VOLUNTEERS were in action on a Suffolk beach yesterday - picking up litter and erecting fencing around a site used for nesting by little terns.

David Green

VOLUNTEERS were in action on a Suffolk beach yesterday - picking up litter and erecting fencing around a site used for nesting by little terns.

The volunteers, mainly local WI members, cleared litter from Dunwich beach, along the border of the National Nature Reserve .

They were joined by Suffolk Wildlife Trust staff who also erected temporary fencing to protect the nesting site from humans, dogs and foxes.

The beach clean-up, supported by the Suffolk Coast and Heaths Unit, came during the Suffolk Spring Clean Fortnight, which ends on April 13, and in the run-up to publication of the Marine Conservation Society's latest National BeachWatch report.

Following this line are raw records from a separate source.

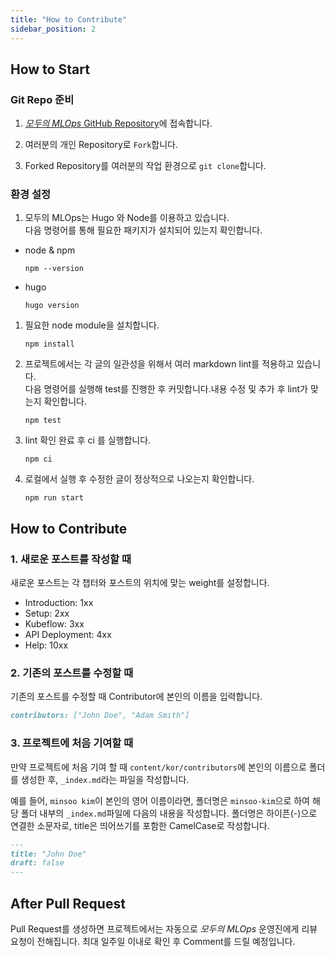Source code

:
 ```yaml
---
title: "How to Contribute"
sidebar_position: 2
---
```


## How to Start

### Git Repo 준비

1. [*모두의 MLOps* GitHub Repository](https://github.com/mlops-for-all/mlops-for-all.github.io)에 접속합니다.

2. 여러분의 개인 Repository로 `Fork`합니다.

3. Forked Repository를 여러분의 작업 환경으로 `git clone`합니다.

### 환경 설정

1. 모두의 MLOps는 Hugo 와 Node를 이용하고 있습니다.  
  다음 명령어를 통해 필요한 패키지가 설치되어 있는지 확인합니다.

- node & npm

    ```text
    npm --version
    ```

- hugo

    ```text
    hugo version
    ```

1. 필요한 node module을 설치합니다.

    ```text
    npm install
    ```

2. 프로젝트에서는 각 글의 일관성을 위해서 여러 markdown lint를 적용하고 있습니다.  
  다음 명령어를 실행해 test를 진행한 후 커밋합니다.내용 수정 및 추가 후 lint가 맞는지 확인합니다.

    ```text
    npm test
    ```

4. lint 확인 완료 후 ci 를 실행합니다.

    ```text
    npm ci
    ```

4. 로컬에서 실행 후 수정한 글이 정상적으로 나오는지 확인합니다.

    ```text
    npm run start
    ```

## How to Contribute

### 1. 새로운 포스트를 작성할 때

새로운 포스트는 각 챕터와 포스트의 위치에 맞는 weight를 설정합니다.

- Introduction: 1xx
- Setup: 2xx
- Kubeflow: 3xx
- API Deployment: 4xx
- Help: 10xx

### 2. 기존의 포스트를 수정할 때

기존의 포스트를 수정할 때 Contributor에 본인의 이름을 입력합니다.

```markdown
contributors: ["John Doe", "Adam Smith"]
```

### 3. 프로젝트에 처음 기여할 때

만약 프로젝트에 처음 기여 할 때 `content/kor/contributors`에 본인의 이름으로 폴더를 생성한 후, `_index.md`라는 파일을 작성합니다.

예를 들어, `minsoo kim`이 본인의 영어 이름이라면, 폴더명은 `minsoo-kim`으로 하여 해당 폴더 내부의 `_index.md`파일에 다음의 내용을 작성합니다.
폴더명은 하이픈(-)으로 연결한 소문자로, title은 띄어쓰기를 포함한 CamelCase로 작성합니다.

```markdown
---
title: "John Doe"
draft: false
---
```

## After Pull Request

Pull Request를 생성하면 프로젝트에서는 자동으로 *모두의 MLOps* 운영진에게 리뷰 요청이 전해집니다. 최대 일주일 이내로 확인 후 Comment를 드릴 예정입니다.
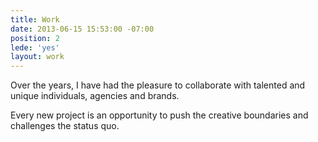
 ```yaml
---
title: Work
date: 2013-06-15 15:53:00 -07:00
position: 2
lede: 'yes'
layout: work
---
```


Over the years, I have had the pleasure to collaborate with talented and unique individuals, agencies and brands.

Every new project is an opportunity to push the creative boundaries and challenges the status quo.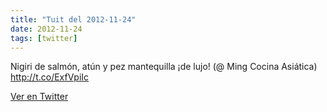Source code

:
 ```yaml
---
title: "Tuit del 2012-11-24"
date: 2012-11-24
tags: [twitter]
---
```


Nigiri de salmón, atún y pez mantequilla ¡de lujo! (@ Ming Cocina Asiática) http://t.co/ExfVpiIc



[Ver en Twitter](https://twitter.com/i/web/status/272349833921183745)
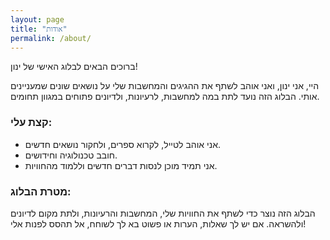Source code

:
 ```yaml
---
layout: page
title: "אודות"
permalink: /about/
---
```


<p class="message">
  ברוכים הבאים לבלוג האישי של ינון!
</p>

היי, אני ינון, ואני אוהב לשתף את ההגיגים והמחשבות שלי על נושאים שונים שמעניינים אותי. 
הבלוג הזה נועד לתת במה למחשבות, לרעיונות, ולדיונים פתוחים במגוון תחומים.

### קצת עלי:
- אני אוהב לטייל, לקרוא ספרים, ולחקור נושאים חדשים.
- חובב טכנולוגיה וחידושים.
- אני תמיד מוכן לנסות דברים חדשים וללמוד מהחוויות.

### מטרת הבלוג:
הבלוג הזה נוצר כדי לשתף את החוויות שלי, המחשבות והרעיונות, ולתת מקום לדיונים ולהשראה.
אם יש לך שאלות, הערות או פשוט בא לך לשוחח, אל תהסס לפנות אלי!
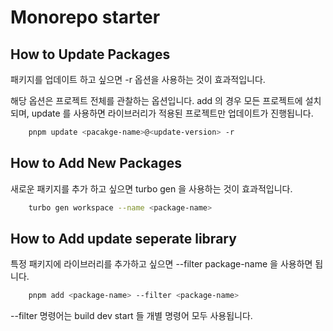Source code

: # Monorepo starter

## How to Update Packages

패키지를 업데이트 하고 싶으면 -r 옵션을 사용하는 것이 효과적입니다.

해당 옵션은 프로젝트 전체를 관찰하는 옵션입니다. add 의 경우 모든 프로젝트에 설치되며, update 를 사용하면 라이브러리가 적용된 프로젝트만 업데이트가 진행됩니다.

```zsh
    pnpm update <pacakge-name>@<update-version> -r
```

## How to Add New Packages

새로운 패키지를 추가 하고 싶으면 turbo gen 을 사용하는 것이 효과적입니다.

```zsh
    turbo gen workspace --name <package-name>
```

## How to Add update seperate library

특정 패키지에 라이브러리를 추가하고 싶으면 --filter package-name 을 사용하면 됩니다.

```zsh
    pnpm add <package-name> --filter <package-name>
```

--filter 명령어는 build dev start 들 개별 명령어 모두 사용됩니다.
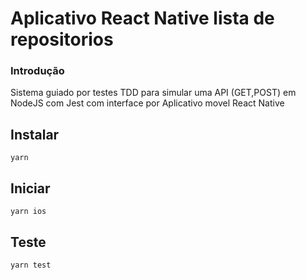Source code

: # Aplicativo React Native lista de repositorios


### Introdução

Sistema guiado por testes TDD para simular uma API (GET,POST) em NodeJS com Jest
com interface por Aplicativo movel React Native



## Instalar

```
yarn
```

## Iniciar

```
yarn ios
```

## Teste

```
yarn test
```
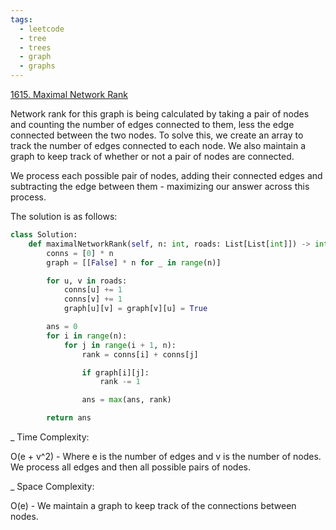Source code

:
 ```yaml
---
tags:
  - leetcode
  - tree
  - trees
  - graph
  - graphs
---
```


<a href="https://leetcode.com/problems/maximal-network-rank/">1615. Maximal
Network Rank</a>

Network rank for this graph is being calculated by taking a pair of nodes and
counting the number of edges connected to them, less the edge connected between
the two nodes. To solve this, we create an array to track the number of edges
connected to each node. We also maintain a graph to keep track of whether or not
a pair of nodes are connected.

We process each possible pair of nodes, adding their connected edges and
subtracting the edge between them - maximizing our answer across this process.

The solution is as follows:

```python
class Solution:
    def maximalNetworkRank(self, n: int, roads: List[List[int]]) -> int:
        conns = [0] * n
        graph = [[False] * n for _ in range(n)]

        for u, v in roads:
            conns[u] += 1
            conns[v] += 1
            graph[u][v] = graph[v][u] = True

        ans = 0
        for i in range(n):
            for j in range(i + 1, n):
                rank = conns[i] + conns[j]

                if graph[i][j]:
                    rank -= 1

                ans = max(ans, rank)

        return ans
```

\_ Time Complexity:

O(e + v^2) - Where e is the number of edges and v is the number of nodes. We
process all edges and then all possible pairs of nodes.

\_ Space Complexity:

O(e) - We maintain a graph to keep track of the connections between nodes.
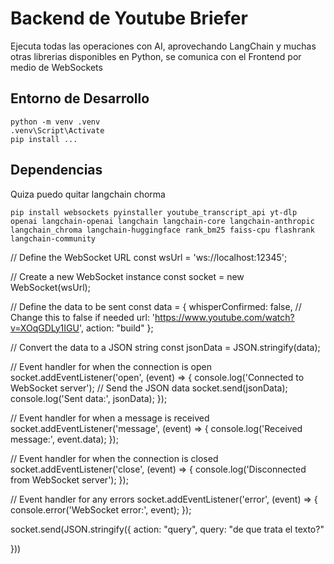 # Backend de Youtube Briefer

Ejecuta todas las operaciones con AI, aprovechando LangChain y muchas otras librerias disponibles en Python, se comunica con el Frontend por medio de WebSockets

## Entorno de Desarrollo
```
python -m venv .venv
.venv\Script\Activate
pip install ...
```
## Dependencias

Quiza puedo quitar langchain chorma

`pip install websockets pyinstaller youtube_transcript_api yt-dlp openai langchain-openai langchain langchain-core langchain-anthropic langchain_chroma langchain-huggingface rank_bm25 faiss-cpu flashrank langchain-community` 



// Define the WebSocket URL
const wsUrl = 'ws://localhost:12345';

// Create a new WebSocket instance
const socket = new WebSocket(wsUrl);

// Define the data to be sent
const data = {
    whisperConfirmed: false, // Change this to false if needed
    url: 'https://www.youtube.com/watch?v=XOqGDLy1IGU',
    action: "build"
};

// Convert the data to a JSON string
const jsonData = JSON.stringify(data);

// Event handler for when the connection is open
socket.addEventListener('open', (event) => {
    console.log('Connected to WebSocket server');
    // Send the JSON data
    socket.send(jsonData);
    console.log('Sent data:', jsonData);
});

// Event handler for when a message is received
socket.addEventListener('message', (event) => {
    console.log('Received message:', event.data);
});

// Event handler for when the connection is closed
socket.addEventListener('close', (event) => {
    console.log('Disconnected from WebSocket server');
});

// Event handler for any errors
socket.addEventListener('error', (event) => {
    console.error('WebSocket error:', event);
});

socket.send(JSON.stringify({
    action: "query",
    query: "de que trata el texto?"
    
}))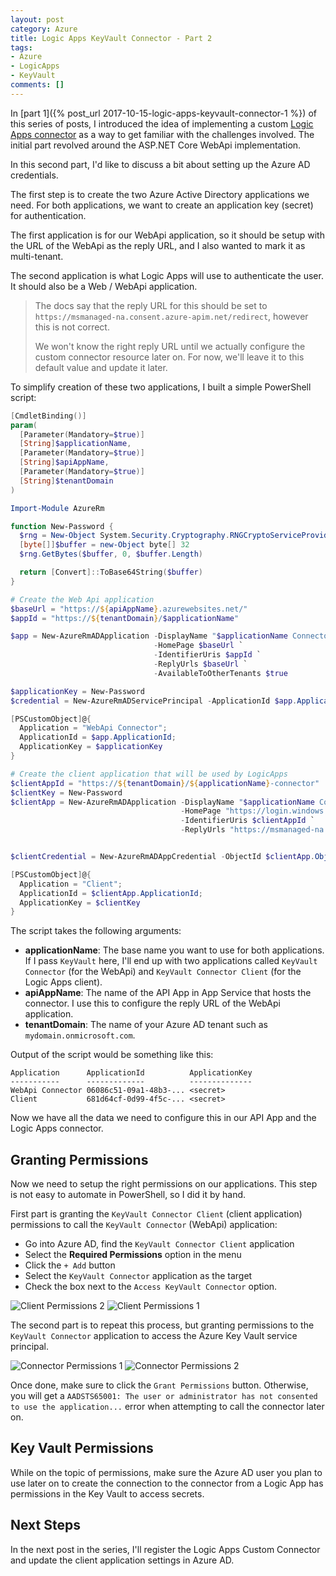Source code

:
 ```yaml
---
layout: post
category: Azure
title: Logic Apps KeyVault Connector - Part 2
tags:
- Azure
- LogicApps
- KeyVault
comments: []
---
```


In [part 1]({% post_url 2017-10-15-logic-apps-keyvault-connector-1 %}) of this series of posts,
I introduced the idea of implementing a custom [Logic Apps connector](https://docs.microsoft.com/en-us/azure/logic-apps/custom-connector-overview)
as a way to get familiar with the challenges involved. The initial part revolved around the
ASP.NET Core WebApi implementation.

In this second part, I'd like to discuss a bit about setting up the Azure AD credentials.

The first step is to create the two Azure Active Directory applications we need. For both
applications, we want to create an application key (secret) for authentication.

The first application is for our WebApi application, so it should be setup with the URL
of the WebApi as the reply URL, and I also wanted to mark it as multi-tenant.

The second application is what Logic Apps will use to authenticate the user. It should also
be a Web / WebApi application.

> The docs say that the reply URL for this should be set to
> `https://msmanaged-na.consent.azure-apim.net/redirect`, however this is not correct.
>
> We won't know the right reply URL until we actually configure the custom connector
> resource later on. For now, we'll leave it to this default value and update it later.

To simplify creation of these two applications, I built a simple PowerShell script:

```powershell
[CmdletBinding()]
param(
  [Parameter(Mandatory=$true)]
  [String]$applicationName,
  [Parameter(Mandatory=$true)]
  [String]$apiAppName,
  [Parameter(Mandatory=$true)]
  [String]$tenantDomain
)

Import-Module AzureRm

function New-Password {
  $rng = New-Object System.Security.Cryptography.RNGCryptoServiceProvider
  [byte[]]$buffer = new-Object byte[] 32
  $rng.GetBytes($buffer, 0, $buffer.Length)

  return [Convert]::ToBase64String($buffer)
}

# Create the Web Api application
$baseUrl = "https://${apiAppName}.azurewebsites.net/"
$appId = "https://${tenantDomain}/$applicationName"

$app = New-AzureRmADApplication -DisplayName "$applicationName Connector" `
                                -HomePage $baseUrl `
                                -IdentifierUris $appId `
                                -ReplyUrls $baseUrl `
                                -AvailableToOtherTenants $true

$applicationKey = New-Password
$credential = New-AzureRmADServicePrincipal -ApplicationId $app.ApplicationId -Password $applicationKey   

[PSCustomObject]@{
  Application = "WebApi Connector";
  ApplicationId = $app.ApplicationId;
  ApplicationKey = $applicationKey
}

# Create the client application that will be used by LogicApps
$clientAppId = "https://${tenantDomain}/${applicationName}-connector"
$clientKey = New-Password
$clientApp = New-AzureRmADApplication -DisplayName "$applicationName Connector Client" `
                                      -HomePage "https://login.windows.net" `
                                      -IdentifierUris $clientAppId `
                                      -ReplyUrls "https://msmanaged-na.consent.azure-apim.net/redirect"


$clientCredential = New-AzureRmADAppCredential -ObjectId $clientApp.ObjectId -Password $clientKey

[PSCustomObject]@{
  Application = "Client";
  ApplicationId = $clientApp.ApplicationId;
  ApplicationKey = $clientKey
}
```

The script takes the following arguments:

* __applicationName__: The base name you want to use for both applications. If I pass `KeyVault` here,
  I'll end up with two applications called `KeyVault Connector` (for the WebApi) and
  `KeyVault Connector Client` (for the Logic Apps client).
* __apiAppName__: The name of the API App in App Service that hosts the connector. I use this to
  configure the reply URL of the WebApi application.
* __tenantDomain__: The name of your Azure AD tenant such as `mydomain.onmicrosoft.com`.

Output of the script would be something like this:

```text
Application      ApplicationId          ApplicationKey
-----------      -------------          --------------
WebApi Connector 06086c51-09a1-48b3-... <secret>
Client           681d64cf-0d99-4f5c-... <secret>
```

Now we have all the data we need to configure this in our API App and the Logic Apps
connector. 

## Granting Permissions

Now we need to setup the right permissions on our applications. This step is not easy
to automate in PowerShell, so I did it by hand.

First part is granting the `KeyVault Connector Client` (client application) permissions
to call the `KeyVault Connector` (WebApi) application:

* Go into Azure AD, find the `KeyVault Connector Client` application
* Select the __Required Permissions__ option in the menu
* Click the `+ Add` button
* Select the `KeyVault Connector` application as the target
* Check the box next to the `Access KeyVault Connector` option.

![Client Permissions 2]({{site.images_base}}/2017/la-adpermissions2.png)
![Client Permissions 1]({{site.images_base}}/2017/la-adpermissions1.png)

The second part is to repeat this process, but granting permissions to the
`KeyVault Connector` application to access the Azure Key Vault service principal.

![Connector Permissions 1]({{site.images_base}}/2017/la-adpermissions3.png)
![Connector Permissions 2]({{site.images_base}}/2017/la-adpermissions4.png)

Once done, make sure to click the `Grant Permissions` button. Otherwise, you will
get a `AADSTS65001: The user or administrator has not consented to use the application...`
error when attempting to call the connector later on.

## Key Vault Permissions

While on the topic of permissions, make sure the Azure AD user you plan to use
later on to create the connection to the connector from a Logic App has
permissions in the Key Vault to access secrets.

## Next Steps

In the next post in the series, I'll register the Logic Apps Custom Connector and update
the client application settings in Azure AD.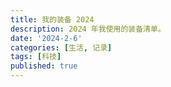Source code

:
 ```yaml
---
title: 我的装备 2024
description: 2024 年我使用的装备清单。
date: '2024-2-6'
categories: [生活, 记录]
tags: [科技]
published: true
---
```

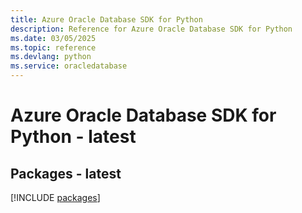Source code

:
 ```yaml
---
title: Azure Oracle Database SDK for Python
description: Reference for Azure Oracle Database SDK for Python
ms.date: 03/05/2025
ms.topic: reference
ms.devlang: python
ms.service: oracledatabase
---
```

# Azure Oracle Database SDK for Python - latest
## Packages - latest
[!INCLUDE [packages](oracle-database-index.md)]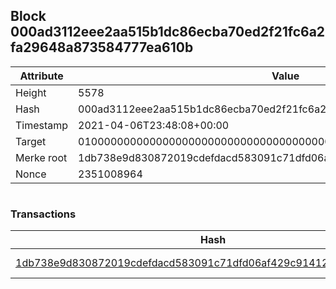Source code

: ## Block 000ad3112eee2aa515b1dc86ecba70ed2f21fc6a2fa29648a873584777ea610b

Attribute | Value
--- | ---
Height | 5578
Hash | 000ad3112eee2aa515b1dc86ecba70ed2f21fc6a2fa29648a873584777ea610b
Timestamp | 2021-04-06T23:48:08+00:00
Target | 0100000000000000000000000000000000000000000000000000000000000000
Merke root | 1db738e9d830872019cdefdacd583091c71dfd06af429c914127054ad942758c
Nonce | 2351008964

```

```

### Transactions

Hash | Amount
--- | ---
[1db738e9d830872019cdefdacd583091c71dfd06af429c914127054ad942758c](1db738e9d830872019cdefdacd583091c71dfd06af429c914127054ad942758c.md) | 10.00000000 SKEPTI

Lynn Allen, Suffolk Coast and Heaths's countryside manager, said plastic waste on beaches was a perennial problem which could be fatal to ground nesting species such as the little tern and other marine wildlife.

“Autopsies carried out by the MCS on fulmars in the North Sea found an average of 40-50 pieces of plastic inside their stomachs. Worldwide there is an average of 46,000 pieces of plastic litter per square mile of ocean and globally over one million birds and 100,000 marine mammals die each year because of plastic litter alone,” she said.